The nature of plain old boring conscious memory

Potential backtracking here, but as I was sitting here at work, a memory of a description I read in Swann's Way came floating into my mind from nowhere, like a palid, dyspeptic cousin of Proust's own powerful recollections. It was the image he ascribes to his old school memory of Combray, where there was a house, two floors connected by a staircase, his room, the dining room, the garden and the gate. And that was about all - islands of light floating in darkness, areas of recollection surrounded by a general and passive amnesia.

How apt! That's how I remember cities, locations, even people. When I think of Barcelona, I recollect the Gaudi Cathedral (or more accurately, the marvelous facade), a few rooms in Picasso's house, the exterior of a bar at which I sat, all connected by a vague impression of cobbled streets lit by lamplight at dusk. And that's about it. A childhood home is but the series of cascading little pools in the front surrounded by ferns, a massive pool in the back, an impression of a brick-walled kitchen, and the steep road outside down which I would glide on my bike and labor back up every day.
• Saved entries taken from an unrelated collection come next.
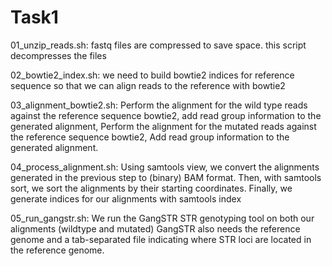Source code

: # Task1


01_unzip_reads.sh: fastq files are compressed to save space. this script decompresses the files

02_bowtie2_index.sh: we need to build bowtie2 indices for reference sequence so that we can align reads to the reference with bowtie2


03_alignment_bowtie2.sh: Perform the alignment for the wild type reads against the reference sequence
bowtie2, add read group information to the generated alignment, Perform the alignment for the mutated reads against the reference sequence
bowtie2, Add read group information to the generated alignment.


04_process_alignment.sh: Using samtools view, we convert the alignments generated in the previous step to (binary) BAM format. 
Then, with samtools sort, we sort the alignments by their starting coordinates.
Finally, we generate indices for our alignments with samtools index


05_run_gangstr.sh: We run the GangSTR STR genotyping tool on both our alignments (wildtype and  mutated)
GangSTR also needs the reference genome and a tab-separated file indicating where STR loci are located
in the reference genome.
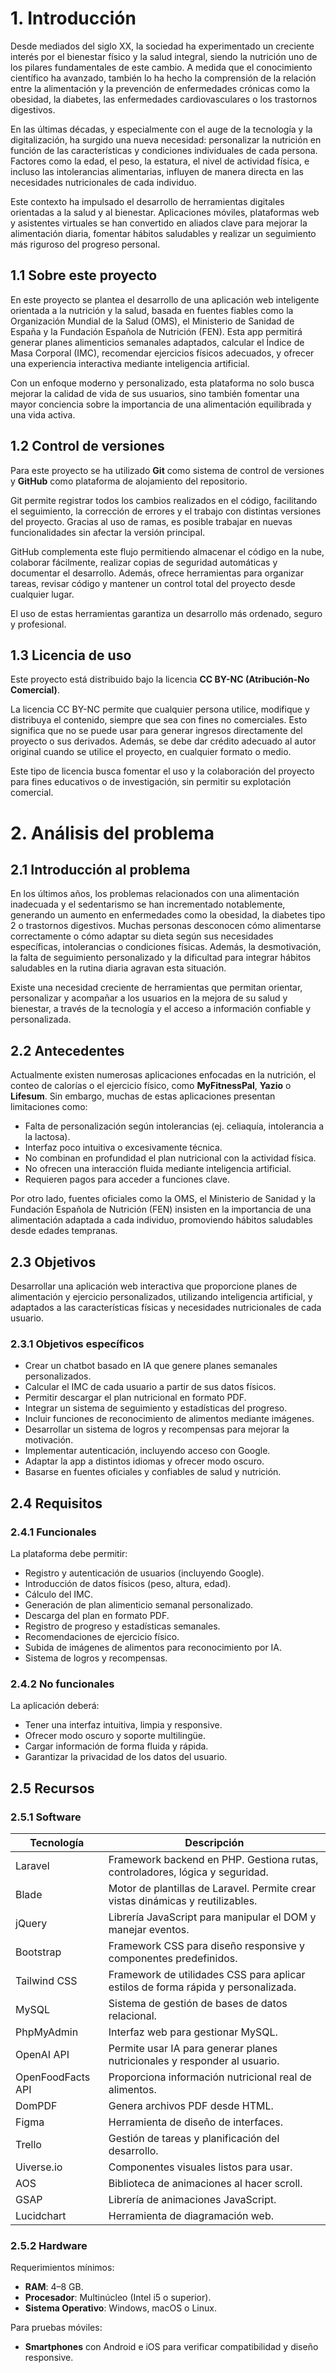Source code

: # 1. Introducción

Desde mediados del siglo XX, la sociedad ha experimentado un creciente interés por el bienestar físico y la salud integral, siendo la nutrición uno de los pilares fundamentales de este cambio. A medida que el conocimiento científico ha avanzado, también lo ha hecho la comprensión de la relación entre la alimentación y la prevención de enfermedades crónicas como la obesidad, la diabetes, las enfermedades cardiovasculares o los trastornos digestivos.

En las últimas décadas, y especialmente con el auge de la tecnología y la digitalización, ha surgido una nueva necesidad: personalizar la nutrición en función de las características y condiciones individuales de cada persona. Factores como la edad, el peso, la estatura, el nivel de actividad física, e incluso las intolerancias alimentarias, influyen de manera directa en las necesidades nutricionales de cada individuo.

Este contexto ha impulsado el desarrollo de herramientas digitales orientadas a la salud y al bienestar. Aplicaciones móviles, plataformas web y asistentes virtuales se han convertido en aliados clave para mejorar la alimentación diaria, fomentar hábitos saludables y realizar un seguimiento más riguroso del progreso personal.

## 1.1 Sobre este proyecto

En este proyecto se plantea el desarrollo de una aplicación web inteligente orientada a la nutrición y la salud, basada en fuentes fiables como la Organización Mundial de la Salud (OMS), el Ministerio de Sanidad de España y la Fundación Española de Nutrición (FEN). Esta app permitirá generar planes alimenticios semanales adaptados, calcular el Índice de Masa Corporal (IMC), recomendar ejercicios físicos adecuados, y ofrecer una experiencia interactiva mediante inteligencia artificial.

Con un enfoque moderno y personalizado, esta plataforma no solo busca mejorar la calidad de vida de sus usuarios, sino también fomentar una mayor conciencia sobre la importancia de una alimentación equilibrada y una vida activa.

## 1.2 Control de versiones

Para este proyecto se ha utilizado **Git** como sistema de control de versiones y **GitHub** como plataforma de alojamiento del repositorio.

Git permite registrar todos los cambios realizados en el código, facilitando el seguimiento, la corrección de errores y el trabajo con distintas versiones del proyecto. Gracias al uso de ramas, es posible trabajar en nuevas funcionalidades sin afectar la versión principal.

GitHub complementa este flujo permitiendo almacenar el código en la nube, colaborar fácilmente, realizar copias de seguridad automáticas y documentar el desarrollo. Además, ofrece herramientas para organizar tareas, revisar código y mantener un control total del proyecto desde cualquier lugar.

El uso de estas herramientas garantiza un desarrollo más ordenado, seguro y profesional.

## 1.3 Licencia de uso

Este proyecto está distribuido bajo la licencia **CC BY-NC (Atribución-No Comercial)**.

La licencia CC BY-NC permite que cualquier persona utilice, modifique y distribuya el contenido, siempre que sea con fines no comerciales. Esto significa que no se puede usar para generar ingresos directamente del proyecto o sus derivados. Además, se debe dar crédito adecuado al autor original cuando se utilice el proyecto, en cualquier formato o medio.

Este tipo de licencia busca fomentar el uso y la colaboración del proyecto para fines educativos o de investigación, sin permitir su explotación comercial.

# 2. Análisis del problema

## 2.1 Introducción al problema

En los últimos años, los problemas relacionados con una alimentación inadecuada y el sedentarismo se han incrementado notablemente, generando un aumento en enfermedades como la obesidad, la diabetes tipo 2 o trastornos digestivos. Muchas personas desconocen cómo alimentarse correctamente o cómo adaptar su dieta según sus necesidades específicas, intolerancias o condiciones físicas. Además, la desmotivación, la falta de seguimiento personalizado y la dificultad para integrar hábitos saludables en la rutina diaria agravan esta situación.

Existe una necesidad creciente de herramientas que permitan orientar, personalizar y acompañar a los usuarios en la mejora de su salud y bienestar, a través de la tecnología y el acceso a información confiable y personalizada.

## 2.2 Antecedentes

Actualmente existen numerosas aplicaciones enfocadas en la nutrición, el conteo de calorías o el ejercicio físico, como **MyFitnessPal**, **Yazio** o **Lifesum**. Sin embargo, muchas de estas aplicaciones presentan limitaciones como:

- Falta de personalización según intolerancias (ej. celiaquía, intolerancia a la lactosa).
- Interfaz poco intuitiva o excesivamente técnica.
- No combinan en profundidad el plan nutricional con la actividad física.
- No ofrecen una interacción fluida mediante inteligencia artificial.
- Requieren pagos para acceder a funciones clave.

Por otro lado, fuentes oficiales como la OMS, el Ministerio de Sanidad y la Fundación Española de Nutrición (FEN) insisten en la importancia de una alimentación adaptada a cada individuo, promoviendo hábitos saludables desde edades tempranas.

## 2.3 Objetivos

Desarrollar una aplicación web interactiva que proporcione planes de alimentación y ejercicio personalizados, utilizando inteligencia artificial, y adaptados a las características físicas y necesidades nutricionales de cada usuario.

### 2.3.1 Objetivos específicos

- Crear un chatbot basado en IA que genere planes semanales personalizados.
- Calcular el IMC de cada usuario a partir de sus datos físicos.
- Permitir descargar el plan nutricional en formato PDF.
- Integrar un sistema de seguimiento y estadísticas del progreso.
- Incluir funciones de reconocimiento de alimentos mediante imágenes.
- Desarrollar un sistema de logros y recompensas para mejorar la motivación.
- Implementar autenticación, incluyendo acceso con Google.
- Adaptar la app a distintos idiomas y ofrecer modo oscuro.
- Basarse en fuentes oficiales y confiables de salud y nutrición.

## 2.4 Requisitos

### 2.4.1 Funcionales

La plataforma debe permitir:

- Registro y autenticación de usuarios (incluyendo Google).
- Introducción de datos físicos (peso, altura, edad).
- Cálculo del IMC.
- Generación de plan alimenticio semanal personalizado.
- Descarga del plan en formato PDF.
- Registro de progreso y estadísticas semanales.
- Recomendaciones de ejercicio físico.
- Subida de imágenes de alimentos para reconocimiento por IA.
- Sistema de logros y recompensas.

### 2.4.2 No funcionales

La aplicación deberá:

- Tener una interfaz intuitiva, limpia y responsive.
- Ofrecer modo oscuro y soporte multilingüe.
- Cargar información de forma fluida y rápida.
- Garantizar la privacidad de los datos del usuario.

## 2.5 Recursos

### 2.5.1 Software

| Tecnología       | Descripción |
|------------------|-------------|
| Laravel          | Framework backend en PHP. Gestiona rutas, controladores, lógica y seguridad. |
| Blade            | Motor de plantillas de Laravel. Permite crear vistas dinámicas y reutilizables. |
| jQuery           | Librería JavaScript para manipular el DOM y manejar eventos. |
| Bootstrap        | Framework CSS para diseño responsive y componentes predefinidos. |
| Tailwind CSS     | Framework de utilidades CSS para aplicar estilos de forma rápida y personalizada. |
| MySQL            | Sistema de gestión de bases de datos relacional. |
| PhpMyAdmin       | Interfaz web para gestionar MySQL. |
| OpenAI API       | Permite usar IA para generar planes nutricionales y responder al usuario. |
| OpenFoodFacts API| Proporciona información nutricional real de alimentos. |
| DomPDF           | Genera archivos PDF desde HTML. |
| Figma            | Herramienta de diseño de interfaces. |
| Trello           | Gestión de tareas y planificación del desarrollo. |
| Uiverse.io       | Componentes visuales listos para usar. |
| AOS              | Biblioteca de animaciones al hacer scroll. |
| GSAP             | Librería de animaciones JavaScript. |
| Lucidchart       | Herramienta de diagramación web. |

### 2.5.2 Hardware

Requerimientos mínimos:

- **RAM**: 4–8 GB.
- **Procesador**: Multinúcleo (Intel i5 o superior).
- **Sistema Operativo**: Windows, macOS o Linux.

Para pruebas móviles:

- **Smartphones** con Android e iOS para verificar compatibilidad y diseño responsive.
Even friends seem so distilled - a few key memories, rich moments that are tied to faces and names. Though, to refine this a little, I find that my impression of friends, even long term friendships, the tone, if you will, is predicated by the previous few months experiences. With conscious effort I can summon our rich history, but casual thought brings to mind only the previous few encounters, the general sense and feeling I have directed towards them. Thus a friend that I've known for the previous ten years, if I am still in regular contact, is viewed through the lens of the past few months, while a friend I haven't seen in ages is viewed in a more casual, poor Proustian sense, composed of a few signatory memories that are statically keyed to my memory of them.

Has this made sense? My point is that Proust's recollection of his Combray world pre-madeleine is fantastically accurate as to how I visualize and recollect my past. Now I need me some madeleine-style memories to explode those fragments into submersive wholes!

For that matter, have any of you guys ever experienced a total sensory immersion memory experience Proustian extravaganza before? I'm going to try and recollect if I have, but the problem is that my memory of that moment of complete immersion is now fragmented by the imperfect nature of my experience and memory since! (Did that make sense as well?)

2 Comments:

Blogger Stefanie said...

The recent overwhelms the past and the past is fragmentary. I have a friend I have known since kindergarten. I remember her current self more vividly than I do her 6 year old self, her 10 year old self and so on. In fact, I don't think I can remember her without the current her interfering.

I don't think I have ever had a real honest to goodness Proustian involuntary memory extravaganza. There are sounds and smells and a certain slant of light that have reminded me of other things, but none of them have been a complete there in the moment recollection.

3:34 PM  
Anonymous Proust Lover said...

Once, while in "corpse pose" following yoga, I was drfting off, and the instructor began saying my name. But it seemed to me the voice of my (dead) mother. It was summertime, late afternoon, and the smell of freshly mowed grass wafted into the room. I was transported, and remember it well. It was exceedingly pleasurable, although I suspect Proust would have been even more pleased than I at hearing his own mother's voice.